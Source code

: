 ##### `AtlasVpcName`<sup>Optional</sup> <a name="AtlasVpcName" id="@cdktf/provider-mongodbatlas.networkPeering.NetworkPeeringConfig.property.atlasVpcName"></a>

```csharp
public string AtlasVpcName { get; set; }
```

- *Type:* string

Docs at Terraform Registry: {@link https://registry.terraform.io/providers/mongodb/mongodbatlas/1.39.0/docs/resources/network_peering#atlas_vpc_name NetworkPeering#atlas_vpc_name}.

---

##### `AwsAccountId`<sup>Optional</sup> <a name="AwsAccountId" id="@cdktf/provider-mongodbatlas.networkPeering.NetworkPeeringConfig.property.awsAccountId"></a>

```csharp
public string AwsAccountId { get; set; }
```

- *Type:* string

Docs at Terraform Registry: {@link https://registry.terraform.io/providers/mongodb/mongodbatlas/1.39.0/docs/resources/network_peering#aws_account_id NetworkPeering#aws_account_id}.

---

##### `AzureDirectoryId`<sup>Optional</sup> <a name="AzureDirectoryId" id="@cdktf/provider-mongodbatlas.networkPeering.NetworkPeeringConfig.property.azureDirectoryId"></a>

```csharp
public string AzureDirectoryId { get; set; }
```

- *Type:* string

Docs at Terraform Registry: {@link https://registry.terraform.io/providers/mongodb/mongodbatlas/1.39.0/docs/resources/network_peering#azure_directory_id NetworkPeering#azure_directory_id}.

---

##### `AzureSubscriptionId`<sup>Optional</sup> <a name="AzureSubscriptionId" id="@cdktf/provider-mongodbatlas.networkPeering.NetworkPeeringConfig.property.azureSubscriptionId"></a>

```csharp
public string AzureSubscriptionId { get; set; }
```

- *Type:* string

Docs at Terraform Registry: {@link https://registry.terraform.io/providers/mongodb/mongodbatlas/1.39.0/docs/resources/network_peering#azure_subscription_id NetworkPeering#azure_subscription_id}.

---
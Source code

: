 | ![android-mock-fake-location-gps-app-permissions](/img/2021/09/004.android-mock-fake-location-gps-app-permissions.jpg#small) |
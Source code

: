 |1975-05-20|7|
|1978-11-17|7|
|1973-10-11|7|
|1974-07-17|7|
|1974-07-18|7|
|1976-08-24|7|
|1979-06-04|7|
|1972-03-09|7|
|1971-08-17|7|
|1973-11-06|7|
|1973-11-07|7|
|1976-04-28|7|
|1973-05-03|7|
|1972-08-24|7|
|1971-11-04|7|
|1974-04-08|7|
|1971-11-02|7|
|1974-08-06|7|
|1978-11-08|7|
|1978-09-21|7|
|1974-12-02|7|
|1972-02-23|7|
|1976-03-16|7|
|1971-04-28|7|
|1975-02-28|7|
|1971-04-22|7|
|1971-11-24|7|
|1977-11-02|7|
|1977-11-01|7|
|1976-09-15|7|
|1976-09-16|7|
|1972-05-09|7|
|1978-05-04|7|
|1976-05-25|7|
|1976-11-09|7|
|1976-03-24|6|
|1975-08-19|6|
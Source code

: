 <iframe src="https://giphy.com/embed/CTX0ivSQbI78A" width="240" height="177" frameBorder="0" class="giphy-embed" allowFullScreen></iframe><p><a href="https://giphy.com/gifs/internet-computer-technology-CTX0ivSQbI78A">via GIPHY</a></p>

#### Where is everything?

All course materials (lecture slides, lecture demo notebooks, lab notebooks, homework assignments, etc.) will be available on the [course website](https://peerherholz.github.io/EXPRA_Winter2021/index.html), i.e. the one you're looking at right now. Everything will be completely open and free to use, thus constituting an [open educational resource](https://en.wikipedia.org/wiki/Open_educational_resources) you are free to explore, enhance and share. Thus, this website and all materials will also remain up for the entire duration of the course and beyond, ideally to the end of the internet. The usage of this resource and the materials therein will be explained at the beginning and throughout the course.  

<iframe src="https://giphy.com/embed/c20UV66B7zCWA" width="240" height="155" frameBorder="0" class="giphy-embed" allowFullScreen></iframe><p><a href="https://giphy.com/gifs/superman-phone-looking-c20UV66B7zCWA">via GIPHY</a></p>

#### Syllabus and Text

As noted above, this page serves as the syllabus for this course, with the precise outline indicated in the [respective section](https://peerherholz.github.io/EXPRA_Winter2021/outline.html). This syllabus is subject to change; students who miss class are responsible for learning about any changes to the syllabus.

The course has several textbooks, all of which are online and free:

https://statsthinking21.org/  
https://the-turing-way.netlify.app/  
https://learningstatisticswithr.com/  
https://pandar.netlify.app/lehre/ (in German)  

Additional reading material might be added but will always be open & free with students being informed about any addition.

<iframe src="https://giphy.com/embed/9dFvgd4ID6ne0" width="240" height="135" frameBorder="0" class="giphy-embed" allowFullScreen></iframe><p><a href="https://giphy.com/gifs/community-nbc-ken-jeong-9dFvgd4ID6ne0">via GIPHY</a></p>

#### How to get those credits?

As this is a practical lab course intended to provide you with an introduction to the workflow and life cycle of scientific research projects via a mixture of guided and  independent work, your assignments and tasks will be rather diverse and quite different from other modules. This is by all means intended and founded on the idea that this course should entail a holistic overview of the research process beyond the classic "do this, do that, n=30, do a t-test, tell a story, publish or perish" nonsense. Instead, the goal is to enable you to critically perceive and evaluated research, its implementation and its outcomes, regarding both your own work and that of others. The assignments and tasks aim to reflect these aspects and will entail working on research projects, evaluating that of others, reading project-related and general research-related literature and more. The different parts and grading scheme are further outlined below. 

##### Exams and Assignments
++++
• PROBLEM TO SOLVE: All the entries above are to be transcribed without any alteration.

• EXERCISE OUTPUT:
Source code

: ##### `AtlasVpcName`<sup>Optional</sup> <a name="AtlasVpcName" id="@cdktf/provider-mongodbatlas.networkPeering.NetworkPeeringConfig.property.atlasVpcName"></a>

```csharp
public string AtlasVpcName { get; set; }
```

- *Type:* string

Docs at Terraform Registry: {@link https://registry.terraform.io/providers/mongodb/mongodbatlas/1.39.0/docs/resources/network_peering#atlas_vpc_name NetworkPeering#atlas_vpc_name}.

---

##### `AwsAccountId`<sup>Optional</sup> <a name="AwsAccountId" id="@cdktf/provider-mongodbatlas.networkPeering.NetworkPeeringConfig.property.awsAccountId"></a>

```csharp
public string AwsAccountId { get; set; }
```

- *Type:* string

Docs at Terraform Registry: {@link https://registry.terraform.io/providers/mongodb/mongodbatlas/1.39.0/docs/resources/network_peering#aws_account_id NetworkPeering#aws_account_id}.

---

##### `AzureDirectoryId`<sup>Optional</sup> <a name="AzureDirectoryId" id="@cdktf/provider-mongodbatlas.networkPeering.NetworkPeeringConfig.property.azureDirectoryId"></a>

```csharp
public string AzureDirectoryId { get; set; }
```

- *Type:* string

Docs at Terraform Registry: {@link https://registry.terraform.io/providers/mongodb/mongodbatlas/1.39.0/docs/resources/network_peering#azure_directory_id NetworkPeering#azure_directory_id}.

---

##### `AzureSubscriptionId`<sup>Optional</sup> <a name="AzureSubscriptionId" id="@cdktf/provider-mongodbatlas.networkPeering.NetworkPeeringConfig.property.azureSubscriptionId"></a>

```csharp
public string AzureSubscriptionId { get; set; }
```

- *Type:* string

Docs at Terraform Registry: {@link https://registry.terraform.io/providers/mongodb/mongodbatlas/1.39.0/docs/resources/network_peering#azure_subscription_id NetworkPeering#azure_subscription_id}.

---
Source code

: | ![android-mock-fake-location-gps-app-permissions](/img/2021/09/004.android-mock-fake-location-gps-app-permissions.jpg#small) |
Source code

: |1975-05-20|7|
|1978-11-17|7|
|1973-10-11|7|
|1974-07-17|7|
|1974-07-18|7|
|1976-08-24|7|
|1979-06-04|7|
|1972-03-09|7|
|1971-08-17|7|
|1973-11-06|7|
|1973-11-07|7|
|1976-04-28|7|
|1973-05-03|7|
|1972-08-24|7|
|1971-11-04|7|
|1974-04-08|7|
|1971-11-02|7|
|1974-08-06|7|
|1978-11-08|7|
|1978-09-21|7|
|1974-12-02|7|
|1972-02-23|7|
|1976-03-16|7|
|1971-04-28|7|
|1975-02-28|7|
|1971-04-22|7|
|1971-11-24|7|
|1977-11-02|7|
|1977-11-01|7|
|1976-09-15|7|
|1976-09-16|7|
|1972-05-09|7|
|1978-05-04|7|
|1976-05-25|7|
|1976-11-09|7|
|1976-03-24|6|
|1975-08-19|6|
Source code

: <iframe src="https://giphy.com/embed/CTX0ivSQbI78A" width="240" height="177" frameBorder="0" class="giphy-embed" allowFullScreen></iframe><p><a href="https://giphy.com/gifs/internet-computer-technology-CTX0ivSQbI78A">via GIPHY</a></p>

#### Where is everything?

All course materials (lecture slides, lecture demo notebooks, lab notebooks, homework assignments, etc.) will be available on the [course website](https://peerherholz.github.io/EXPRA_Winter2021/index.html), i.e. the one you're looking at right now. Everything will be completely open and free to use, thus constituting an [open educational resource](https://en.wikipedia.org/wiki/Open_educational_resources) you are free to explore, enhance and share. Thus, this website and all materials will also remain up for the entire duration of the course and beyond, ideally to the end of the internet. The usage of this resource and the materials therein will be explained at the beginning and throughout the course.  

<iframe src="https://giphy.com/embed/c20UV66B7zCWA" width="240" height="155" frameBorder="0" class="giphy-embed" allowFullScreen></iframe><p><a href="https://giphy.com/gifs/superman-phone-looking-c20UV66B7zCWA">via GIPHY</a></p>

#### Syllabus and Text

As noted above, this page serves as the syllabus for this course, with the precise outline indicated in the [respective section](https://peerherholz.github.io/EXPRA_Winter2021/outline.html). This syllabus is subject to change; students who miss class are responsible for learning about any changes to the syllabus.

The course has several textbooks, all of which are online and free:

https://statsthinking21.org/  
https://the-turing-way.netlify.app/  
https://learningstatisticswithr.com/  
https://pandar.netlify.app/lehre/ (in German)  

Additional reading material might be added but will always be open & free with students being informed about any addition.

<iframe src="https://giphy.com/embed/9dFvgd4ID6ne0" width="240" height="135" frameBorder="0" class="giphy-embed" allowFullScreen></iframe><p><a href="https://giphy.com/gifs/community-nbc-ken-jeong-9dFvgd4ID6ne0">via GIPHY</a></p>

#### How to get those credits?

As this is a practical lab course intended to provide you with an introduction to the workflow and life cycle of scientific research projects via a mixture of guided and  independent work, your assignments and tasks will be rather diverse and quite different from other modules. This is by all means intended and founded on the idea that this course should entail a holistic overview of the research process beyond the classic "do this, do that, n=30, do a t-test, tell a story, publish or perish" nonsense. Instead, the goal is to enable you to critically perceive and evaluated research, its implementation and its outcomes, regarding both your own work and that of others. The assignments and tasks aim to reflect these aspects and will entail working on research projects, evaluating that of others, reading project-related and general research-related literature and more. The different parts and grading scheme are further outlined below. 

##### Exams and Assignments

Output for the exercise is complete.